[Dataset entries]
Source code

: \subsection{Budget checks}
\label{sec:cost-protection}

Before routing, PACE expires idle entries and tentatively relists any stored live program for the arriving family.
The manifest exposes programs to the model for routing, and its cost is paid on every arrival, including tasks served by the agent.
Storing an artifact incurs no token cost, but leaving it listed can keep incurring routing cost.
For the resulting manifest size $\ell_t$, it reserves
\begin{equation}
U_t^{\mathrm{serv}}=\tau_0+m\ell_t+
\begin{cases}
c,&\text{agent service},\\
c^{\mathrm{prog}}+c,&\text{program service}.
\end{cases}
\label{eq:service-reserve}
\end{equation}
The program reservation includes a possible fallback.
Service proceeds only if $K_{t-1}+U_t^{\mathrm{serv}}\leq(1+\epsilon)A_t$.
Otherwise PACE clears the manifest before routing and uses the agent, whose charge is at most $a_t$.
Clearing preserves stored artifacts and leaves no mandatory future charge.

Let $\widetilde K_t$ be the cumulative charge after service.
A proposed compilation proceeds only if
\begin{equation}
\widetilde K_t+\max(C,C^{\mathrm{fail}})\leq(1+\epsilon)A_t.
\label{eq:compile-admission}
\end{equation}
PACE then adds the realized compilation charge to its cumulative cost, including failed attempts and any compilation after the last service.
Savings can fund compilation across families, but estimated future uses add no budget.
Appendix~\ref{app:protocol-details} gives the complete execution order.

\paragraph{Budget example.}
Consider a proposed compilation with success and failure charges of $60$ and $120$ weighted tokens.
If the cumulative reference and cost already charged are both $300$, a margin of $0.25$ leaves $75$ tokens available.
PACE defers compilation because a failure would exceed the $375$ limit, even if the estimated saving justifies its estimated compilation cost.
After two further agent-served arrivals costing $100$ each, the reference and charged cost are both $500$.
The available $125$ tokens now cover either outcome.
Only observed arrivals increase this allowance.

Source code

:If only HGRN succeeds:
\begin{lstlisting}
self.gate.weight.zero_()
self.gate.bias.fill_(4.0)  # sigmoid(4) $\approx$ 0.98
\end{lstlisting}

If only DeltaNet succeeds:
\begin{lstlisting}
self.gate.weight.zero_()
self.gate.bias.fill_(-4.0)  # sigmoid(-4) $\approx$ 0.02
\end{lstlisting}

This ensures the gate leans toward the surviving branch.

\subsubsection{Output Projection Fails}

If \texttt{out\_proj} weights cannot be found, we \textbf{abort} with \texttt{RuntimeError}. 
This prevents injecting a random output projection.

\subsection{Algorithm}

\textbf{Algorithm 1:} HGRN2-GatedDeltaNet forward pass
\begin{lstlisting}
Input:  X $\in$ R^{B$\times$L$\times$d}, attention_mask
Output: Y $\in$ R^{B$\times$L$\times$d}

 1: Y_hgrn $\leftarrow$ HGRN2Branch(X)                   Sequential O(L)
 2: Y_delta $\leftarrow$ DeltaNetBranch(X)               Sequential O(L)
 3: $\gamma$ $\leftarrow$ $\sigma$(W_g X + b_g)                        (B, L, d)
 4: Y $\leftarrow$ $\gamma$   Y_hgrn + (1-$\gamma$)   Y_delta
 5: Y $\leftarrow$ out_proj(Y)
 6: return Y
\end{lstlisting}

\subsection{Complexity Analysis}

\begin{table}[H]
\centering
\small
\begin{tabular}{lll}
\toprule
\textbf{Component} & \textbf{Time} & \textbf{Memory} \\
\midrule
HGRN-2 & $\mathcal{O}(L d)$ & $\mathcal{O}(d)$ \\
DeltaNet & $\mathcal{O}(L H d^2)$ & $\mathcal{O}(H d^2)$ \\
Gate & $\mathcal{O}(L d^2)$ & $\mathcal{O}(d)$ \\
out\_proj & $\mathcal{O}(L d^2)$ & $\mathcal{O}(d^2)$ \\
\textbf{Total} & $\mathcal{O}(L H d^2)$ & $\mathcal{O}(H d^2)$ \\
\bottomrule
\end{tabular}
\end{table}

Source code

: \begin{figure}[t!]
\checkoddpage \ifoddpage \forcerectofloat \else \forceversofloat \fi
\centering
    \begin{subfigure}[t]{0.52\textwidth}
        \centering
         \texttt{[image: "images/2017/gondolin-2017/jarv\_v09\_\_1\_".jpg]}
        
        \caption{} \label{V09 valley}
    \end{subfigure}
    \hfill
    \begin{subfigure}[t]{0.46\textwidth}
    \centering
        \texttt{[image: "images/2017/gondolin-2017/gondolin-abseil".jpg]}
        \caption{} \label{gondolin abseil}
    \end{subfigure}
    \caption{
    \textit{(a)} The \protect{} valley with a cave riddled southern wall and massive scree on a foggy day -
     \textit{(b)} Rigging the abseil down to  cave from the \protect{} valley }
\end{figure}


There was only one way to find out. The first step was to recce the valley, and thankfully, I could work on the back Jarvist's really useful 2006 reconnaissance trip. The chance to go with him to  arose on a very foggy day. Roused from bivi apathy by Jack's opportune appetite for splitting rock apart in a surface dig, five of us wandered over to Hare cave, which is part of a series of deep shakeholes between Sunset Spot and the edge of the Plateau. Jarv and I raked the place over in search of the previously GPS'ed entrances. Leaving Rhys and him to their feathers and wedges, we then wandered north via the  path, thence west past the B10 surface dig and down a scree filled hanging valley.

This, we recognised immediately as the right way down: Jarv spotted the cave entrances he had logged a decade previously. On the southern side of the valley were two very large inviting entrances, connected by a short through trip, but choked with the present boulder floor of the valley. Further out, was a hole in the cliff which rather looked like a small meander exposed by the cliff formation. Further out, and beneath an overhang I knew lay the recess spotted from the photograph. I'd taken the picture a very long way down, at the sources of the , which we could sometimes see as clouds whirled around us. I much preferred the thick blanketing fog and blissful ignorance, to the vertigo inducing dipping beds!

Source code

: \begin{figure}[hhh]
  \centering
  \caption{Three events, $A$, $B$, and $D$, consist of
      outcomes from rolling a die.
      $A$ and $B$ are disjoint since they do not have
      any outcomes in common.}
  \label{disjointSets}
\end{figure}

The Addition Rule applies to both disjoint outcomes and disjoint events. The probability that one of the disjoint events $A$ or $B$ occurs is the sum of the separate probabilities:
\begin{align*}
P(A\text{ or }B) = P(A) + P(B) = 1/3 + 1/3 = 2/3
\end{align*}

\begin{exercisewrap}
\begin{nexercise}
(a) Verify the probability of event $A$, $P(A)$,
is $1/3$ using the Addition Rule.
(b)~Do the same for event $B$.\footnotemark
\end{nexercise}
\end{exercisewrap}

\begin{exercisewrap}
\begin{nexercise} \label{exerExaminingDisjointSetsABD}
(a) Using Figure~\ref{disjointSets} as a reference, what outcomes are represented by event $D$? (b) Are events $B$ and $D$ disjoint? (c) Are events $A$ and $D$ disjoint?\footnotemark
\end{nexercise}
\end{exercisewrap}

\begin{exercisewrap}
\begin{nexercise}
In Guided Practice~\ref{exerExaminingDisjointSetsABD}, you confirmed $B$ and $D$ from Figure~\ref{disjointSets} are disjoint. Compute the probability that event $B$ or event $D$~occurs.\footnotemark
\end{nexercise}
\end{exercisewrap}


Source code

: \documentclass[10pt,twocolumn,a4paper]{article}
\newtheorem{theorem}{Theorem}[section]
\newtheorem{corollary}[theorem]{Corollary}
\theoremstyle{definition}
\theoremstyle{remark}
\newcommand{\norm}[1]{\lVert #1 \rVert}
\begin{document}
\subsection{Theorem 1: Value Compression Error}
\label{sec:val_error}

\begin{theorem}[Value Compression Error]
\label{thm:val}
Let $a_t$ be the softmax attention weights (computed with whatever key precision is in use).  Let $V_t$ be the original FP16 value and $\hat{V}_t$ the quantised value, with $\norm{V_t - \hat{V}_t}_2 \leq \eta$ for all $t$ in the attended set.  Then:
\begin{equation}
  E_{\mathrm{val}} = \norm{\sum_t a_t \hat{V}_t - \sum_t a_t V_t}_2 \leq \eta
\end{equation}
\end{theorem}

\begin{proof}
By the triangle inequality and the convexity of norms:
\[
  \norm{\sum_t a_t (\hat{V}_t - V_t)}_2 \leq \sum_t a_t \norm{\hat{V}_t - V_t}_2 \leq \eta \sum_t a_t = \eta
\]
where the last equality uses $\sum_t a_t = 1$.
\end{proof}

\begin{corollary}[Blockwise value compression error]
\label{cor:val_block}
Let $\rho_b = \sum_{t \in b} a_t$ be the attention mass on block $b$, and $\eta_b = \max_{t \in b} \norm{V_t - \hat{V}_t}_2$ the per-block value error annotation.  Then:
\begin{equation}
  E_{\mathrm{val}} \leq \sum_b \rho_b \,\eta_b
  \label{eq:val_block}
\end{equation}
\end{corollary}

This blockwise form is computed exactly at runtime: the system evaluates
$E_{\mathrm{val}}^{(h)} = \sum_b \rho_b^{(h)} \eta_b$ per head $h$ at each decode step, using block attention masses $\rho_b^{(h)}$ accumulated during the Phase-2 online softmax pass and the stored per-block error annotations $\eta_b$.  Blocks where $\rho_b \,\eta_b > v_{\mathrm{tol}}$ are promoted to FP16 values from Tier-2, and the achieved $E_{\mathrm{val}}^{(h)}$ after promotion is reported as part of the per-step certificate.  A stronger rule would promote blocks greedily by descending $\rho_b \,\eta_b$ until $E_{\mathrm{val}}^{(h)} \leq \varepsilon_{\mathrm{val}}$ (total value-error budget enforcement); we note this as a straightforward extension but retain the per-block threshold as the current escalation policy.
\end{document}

● Directions
Give back every line from the beginning of the records through the line holding "PACE then adds", exactly as it reads, and leave out the rest.

● Reply to the task
Source code

: \subsection{Budget checks}
\label{sec:cost-protection}

Before routing, PACE expires idle entries and tentatively relists any stored live program for the arriving family.
The manifest exposes programs to the model for routing, and its cost is paid on every arrival, including tasks served by the agent.
Storing an artifact incurs no token cost, but leaving it listed can keep incurring routing cost.
For the resulting manifest size $\ell_t$, it reserves
\begin{equation}
U_t^{\mathrm{serv}}=\tau_0+m\ell_t+
\begin{cases}
c,&\text{agent service},\\
c^{\mathrm{prog}}+c,&\text{program service}.
\end{cases}
\label{eq:service-reserve}
\end{equation}
The program reservation includes a possible fallback.
Service proceeds only if $K_{t-1}+U_t^{\mathrm{serv}}\leq(1+\epsilon)A_t$.
Otherwise PACE clears the manifest before routing and uses the agent, whose charge is at most $a_t$.
Clearing preserves stored artifacts and leaves no mandatory future charge.

Let $\widetilde K_t$ be the cumulative charge after service.
A proposed compilation proceeds only if
\begin{equation}
\widetilde K_t+\max(C,C^{\mathrm{fail}})\leq(1+\epsilon)A_t.
\label{eq:compile-admission}
\end{equation}
PACE then adds the realized compilation charge to its cumulative cost, including failed attempts and any compilation after the last service.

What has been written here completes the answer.